5. FEM Results on the Approximation of the Re-Entrant Corner

As many research studies have used planer curtain wall tests [4,12,25,29,30], the behavior of the re-entrant corner in this study was unknown prior to this research due to several variables, including (1) the resistance of the aluminum channel, (2) the interface of the two dissimilar materials, and (3) the gasket and the tape down of the re-entrant corner. This section of the paper describes these unknowns, followed by how the resistance was approximated using link elements [50] in the FEM, which were calibrated based on the unitized sway condition test data [44,45].

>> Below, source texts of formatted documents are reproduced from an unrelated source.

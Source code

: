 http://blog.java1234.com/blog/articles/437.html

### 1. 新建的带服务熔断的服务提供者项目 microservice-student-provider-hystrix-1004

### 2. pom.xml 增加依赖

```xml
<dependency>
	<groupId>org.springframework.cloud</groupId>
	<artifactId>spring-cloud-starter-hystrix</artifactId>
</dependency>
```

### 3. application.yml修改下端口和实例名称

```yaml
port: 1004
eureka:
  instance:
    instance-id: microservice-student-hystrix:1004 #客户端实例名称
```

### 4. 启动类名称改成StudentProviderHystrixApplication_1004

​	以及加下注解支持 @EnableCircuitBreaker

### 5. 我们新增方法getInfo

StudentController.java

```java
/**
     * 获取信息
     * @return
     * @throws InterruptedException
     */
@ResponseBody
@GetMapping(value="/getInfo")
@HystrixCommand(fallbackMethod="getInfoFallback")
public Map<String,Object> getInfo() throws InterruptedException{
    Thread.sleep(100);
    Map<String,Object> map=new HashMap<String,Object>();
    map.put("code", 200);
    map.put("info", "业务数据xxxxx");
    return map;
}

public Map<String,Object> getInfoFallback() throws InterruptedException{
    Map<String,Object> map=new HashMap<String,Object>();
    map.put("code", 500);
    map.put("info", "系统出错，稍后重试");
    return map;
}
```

The resistance of the aluminum channel holding the wall to the testing frame can be assumed to be the flexure resistance of the flange. However, the height at which the transom makes contact with the channel varies throughout the test due to a lack of vertical restriction (Z-direction) at the bottom of the panels for the unitized sway condition (Figure 14). Figure 14a,b shows the re-entrant corner with Panel 4 removed, which allows for a view of how Panel 3 (parallel to testing) fits inside during the test. The other complication of the re-entrant corner is that the deformation of the channel is significantly greater at the re-entrant corner than anywhere along Panel 4 (perpendicular to testing). All panels (1–4) initially have a small clearance from the bottom of the channel. However, during testing, the panels tend to rotate and sometimes make contact at one end and slightly pivot about the channel.

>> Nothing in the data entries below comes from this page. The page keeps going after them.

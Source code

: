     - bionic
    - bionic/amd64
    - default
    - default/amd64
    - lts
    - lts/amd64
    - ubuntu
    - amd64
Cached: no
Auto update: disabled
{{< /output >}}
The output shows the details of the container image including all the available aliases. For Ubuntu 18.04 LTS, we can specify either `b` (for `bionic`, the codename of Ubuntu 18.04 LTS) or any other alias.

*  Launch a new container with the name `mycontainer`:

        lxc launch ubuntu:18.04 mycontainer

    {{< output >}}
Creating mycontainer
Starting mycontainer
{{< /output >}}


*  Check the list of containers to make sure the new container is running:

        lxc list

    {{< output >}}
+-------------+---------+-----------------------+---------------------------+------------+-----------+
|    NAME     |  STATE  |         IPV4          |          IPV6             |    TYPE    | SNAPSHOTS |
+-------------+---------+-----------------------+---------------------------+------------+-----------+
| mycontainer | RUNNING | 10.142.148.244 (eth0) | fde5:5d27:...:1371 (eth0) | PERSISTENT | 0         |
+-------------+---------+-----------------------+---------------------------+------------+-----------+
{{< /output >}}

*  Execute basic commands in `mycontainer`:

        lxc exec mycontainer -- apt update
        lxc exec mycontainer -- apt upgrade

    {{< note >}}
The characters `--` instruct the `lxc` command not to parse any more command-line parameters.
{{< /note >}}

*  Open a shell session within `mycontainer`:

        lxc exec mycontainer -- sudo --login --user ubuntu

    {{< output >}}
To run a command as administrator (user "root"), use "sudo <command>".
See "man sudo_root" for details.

A previous FEM that did not model Panel 4 only needed to analyze DOFs for translation in the X and Z directions and rotation about the Y direction. Since this rotation is about the Z-direction, this DOF had to be analyzed as well. It was assumed that for increased accuracy, the FEM should consider all six DOFs (X, Y, and Z translation and X, Y, and Z rotation). As previously discussed during the testing of the mockups with the unitized sway condition, the only assumed restraint for curtain wall application in the X-direction along the bottom of the mockup was at support R17. The load vs. displacement hysteresis data from the sum of the upper and lower tubes from MC_T1 was used to approximate the behavior at support R17.

The sum of the upper and lower tubes was preferred over the actuator displacement because it gave a closer approximation of what the mockup was actually experiencing. The MC_T1 sum of tube displacement closest to 2.00 in (50.80 mm) values was first selected. The R17 restraint was initially modeled as with the X-direction restraint applied to the bottom transom of Panel 4 to determine the upper limit of the effect that could be created. Thus, for this initial modeling, all elements were assumed to have linear material properties. The FEM required a force of 11.19 kip (49.77kN) to cause a 1.92 in (48.77 mm) displacement to represent the C6.25 deformation and a force of −11.15 kip (−49.60 kN) to cause a 1.91 in (48.51 mm) displacement to represent the C6.75 deformation. The ratio of the forces and the ratio of the displacements are the same, so the model possesses the same stiffness in both directions. The exaggerated deformed shapes of the C6.25 displacement are shown in Figure 15 and Figure 16. Figure 16 shows that the mullions are being pulled apart at the corners of glass Panes 1, 2, 4, and 5, and even more so at the corners of glass Panes 2, 3, 5, and 6.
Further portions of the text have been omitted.